• What is needed
Report every line from the material that contains the word "collection".

• Available data
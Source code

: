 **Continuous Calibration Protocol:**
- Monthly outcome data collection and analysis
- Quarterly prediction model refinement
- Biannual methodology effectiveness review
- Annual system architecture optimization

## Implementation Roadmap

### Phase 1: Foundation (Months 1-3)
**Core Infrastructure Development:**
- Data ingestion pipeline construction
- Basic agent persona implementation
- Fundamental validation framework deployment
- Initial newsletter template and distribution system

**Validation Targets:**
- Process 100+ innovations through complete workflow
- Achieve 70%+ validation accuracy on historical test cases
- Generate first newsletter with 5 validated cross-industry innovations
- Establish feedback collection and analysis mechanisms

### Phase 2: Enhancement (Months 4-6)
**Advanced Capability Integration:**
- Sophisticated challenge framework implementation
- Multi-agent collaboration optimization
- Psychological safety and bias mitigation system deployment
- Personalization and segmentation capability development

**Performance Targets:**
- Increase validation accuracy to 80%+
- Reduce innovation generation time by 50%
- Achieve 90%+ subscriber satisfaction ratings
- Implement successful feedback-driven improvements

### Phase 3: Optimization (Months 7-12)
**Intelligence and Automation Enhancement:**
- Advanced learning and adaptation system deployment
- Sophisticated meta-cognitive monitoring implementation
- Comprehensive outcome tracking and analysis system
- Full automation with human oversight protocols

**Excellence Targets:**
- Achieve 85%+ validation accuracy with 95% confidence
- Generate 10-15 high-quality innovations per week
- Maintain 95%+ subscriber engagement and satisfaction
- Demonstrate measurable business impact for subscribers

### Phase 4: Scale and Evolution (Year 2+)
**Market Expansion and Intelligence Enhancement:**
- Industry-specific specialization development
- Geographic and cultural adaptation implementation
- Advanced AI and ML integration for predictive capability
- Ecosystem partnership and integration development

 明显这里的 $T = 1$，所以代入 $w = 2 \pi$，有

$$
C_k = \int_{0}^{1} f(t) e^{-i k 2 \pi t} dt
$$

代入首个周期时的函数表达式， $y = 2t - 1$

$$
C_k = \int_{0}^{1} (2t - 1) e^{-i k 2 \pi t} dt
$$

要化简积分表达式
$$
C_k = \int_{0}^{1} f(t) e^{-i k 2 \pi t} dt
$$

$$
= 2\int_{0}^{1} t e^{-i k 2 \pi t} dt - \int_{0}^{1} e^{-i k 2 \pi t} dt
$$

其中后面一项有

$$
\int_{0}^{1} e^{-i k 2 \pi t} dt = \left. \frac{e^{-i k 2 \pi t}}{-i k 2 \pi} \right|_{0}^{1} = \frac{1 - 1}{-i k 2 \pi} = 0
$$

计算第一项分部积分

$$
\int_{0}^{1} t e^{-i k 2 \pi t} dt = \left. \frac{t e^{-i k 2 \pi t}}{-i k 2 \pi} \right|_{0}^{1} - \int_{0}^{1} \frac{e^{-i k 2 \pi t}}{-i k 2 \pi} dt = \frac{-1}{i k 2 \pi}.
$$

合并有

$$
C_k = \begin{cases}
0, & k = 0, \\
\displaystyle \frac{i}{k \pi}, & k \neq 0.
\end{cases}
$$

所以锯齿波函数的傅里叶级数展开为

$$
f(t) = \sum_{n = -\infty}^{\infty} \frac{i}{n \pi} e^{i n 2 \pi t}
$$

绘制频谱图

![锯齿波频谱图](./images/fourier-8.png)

• The answer
- Monthly outcome data collection and analysis
- Establish feedback collection and analysis mechanisms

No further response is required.